Duas características expressam,
sobremaneira, os diferentes sentidos do poema Eternidade x finitude: a
intertextualidade e as marcas literárias da Escola Barroca. A intertextualidade
se faz presente não apenas quando menciona o discurso já dito de alguns
escritores brasileiros, mas também quando a autora expressa o seu próprio
sentimento a respeito do tema. Quanto às marcas literárias da Escola Barroca,
são facilmente percebidasas características de dualidade, contraste,
inquietação, sentimento de inferioridade, pessimismo, ênfase na dualidade
matéria e espírito, dúvidas, questionamentos, religiosidade, dubiedade de
sentidos e as figuras de linguagem como metáforas, antíteses, paradoxos,
hipérboles e interrogações. Duas características que marcaram a poesia barroca
também se fazem presente no poema em análise: o cultismo ou gongorismo que se
evidencia em um jogo de palavras, criação literária do poeta espanhol Luiz de
Gôngora; e o conceptismo ou quevedismo que ressalta o jogo de ideias, uma
criação do poeta espanhol Francisco Quevedo.

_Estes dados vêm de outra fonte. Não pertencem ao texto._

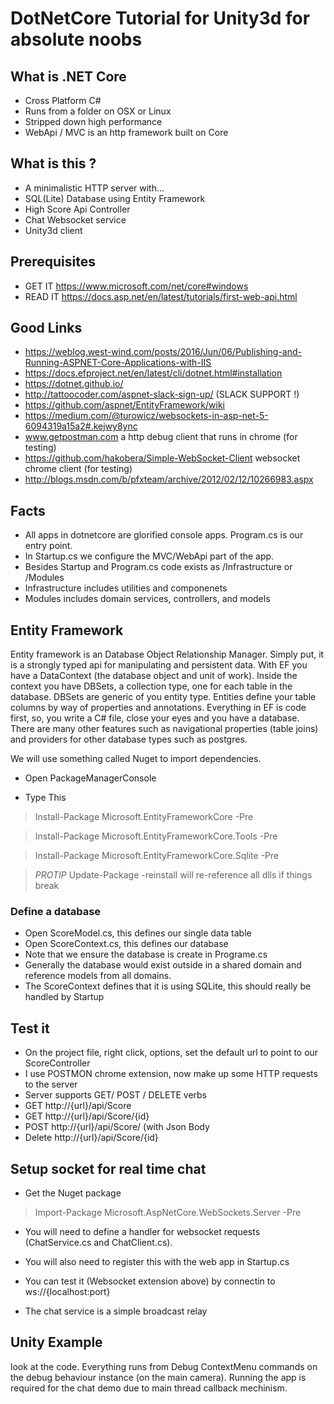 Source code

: # DotNetCore Tutorial for Unity3d for absolute noobs


## What is .NET Core
- Cross Platform C#
- Runs from a folder on OSX or Linux
- Stripped down high performance
- WebApi / MVC is an http framework built on Core

## What is this ?
- A minimalistic HTTP server with...
- SQL(Lite) Database using Entity Framework
- High Score Api Controller
- Chat Websocket service
- Unity3d client

## Prerequisites 
- GET IT https://www.microsoft.com/net/core#windows
- READ IT https://docs.asp.net/en/latest/tutorials/first-web-api.html

## Good Links
- https://weblog.west-wind.com/posts/2016/Jun/06/Publishing-and-Running-ASPNET-Core-Applications-with-IIS
- https://docs.efproject.net/en/latest/cli/dotnet.html#installation
- https://dotnet.github.io/
- http://tattoocoder.com/aspnet-slack-sign-up/ (SLACK SUPPORT !)
- https://github.com/aspnet/EntityFramework/wiki
- https://medium.com/@turowicz/websockets-in-asp-net-5-6094319a15a2#.kejwy8ync
- www.getpostman.com a http debug client that runs in chrome (for testing)
- https://github.com/hakobera/Simple-WebSocket-Client websocket chrome client (for testing)
- http://blogs.msdn.com/b/pfxteam/archive/2012/02/12/10266983.aspx

## Facts
- All apps in dotnetcore are glorified console apps. Program.cs is our entry point.
- In Startup.cs we configure the MVC/WebApi part of the app.
- Besides Startup and Program.cs code exists as /Infrastructure or /Modules
 - Infrastructure includes utilities and componenets
 - Modules includes domain services, controllers, and models

## Entity Framework
Entity framework is an Database Object Relationship Manager. Simply put, it is a strongly typed api for manipulating and persistent data. With EF you have a DataContext (the database object and unit of work). Inside the context you have DBSets, a collection type, one for each table in the database. DBSets are generic of you entity type. Entities define your table columns by way of properties and annotations. Everything in EF is code first, so, you write a C# file, close your eyes and you have a database. There are many other features such as navigational properties (table joins) and providers for other database types such as postgres.

We will use something called Nuget to import dependencies. 

- Open PackageManagerConsole

- Type This

> Install-Package Microsoft.EntityFrameworkCore -Pre

> Install-Package Microsoft.EntityFrameworkCore.Tools -Pre

> Install-Package Microsoft.EntityFrameworkCore.Sqlite -Pre

> *PROTIP* Update-Package -reinstall will re-reference all dlls if things break

### Define a database

- Open ScoreModel.cs, this defines our single data table
- Open ScoreContext.cs, this defines our database
- Note that we ensure the database is create in Programe.cs
- Generally the database would exist outside in a shared domain and reference models from all domains.
- The ScoreContext defines that it is using SQLite, this should really be handled by Startup

## Test it

- On the project file, right click, options, set the default url to point to our ScoreController
- I use POSTMON chrome extension, now make up some HTTP requests to the server
- Server supports GET/ POST / DELETE verbs
- GET http://{url}/api/Score
- GET http://{url}/api/Score/{id}
- POST http://{url}/api/Score/ (with Json Body
- Delete http://{url}/api/Score/{id}

## Setup socket for real time chat

- Get the Nuget package

> Import-Package Microsoft.AspNetCore.WebSockets.Server -Pre

- You will need to define a handler for websocket requests (ChatService.cs and ChatClient.cs).

- You will also need to register this with the web app in Startup.cs

- You can test it (Websocket extension above) by connectin to ws://{localhost:port}

- The chat service is a simple broadcast relay


## Unity Example

look at the code. Everything runs from Debug ContextMenu commands on the debug behaviour instance (on the main camera). Running the app is required for the chat demo due to main thread callback mechinism.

Para melhor explicitar as afirmações
mencionadas, vamos à análise considerando os versos que compõem o poema:
1) Corpo,
matéria finita, alma revive em outros corpos...
Será?
São
versos que denotam dúvida, inquietação. Há uma certeza de que o corpo, por ser
matéria, um dia acaba, deixa de existir, transforma-se em pó. Essa certeza se manifesta ao lado de uma
dúvida, de uma inquietação, o que denota uma contradição, um contraste.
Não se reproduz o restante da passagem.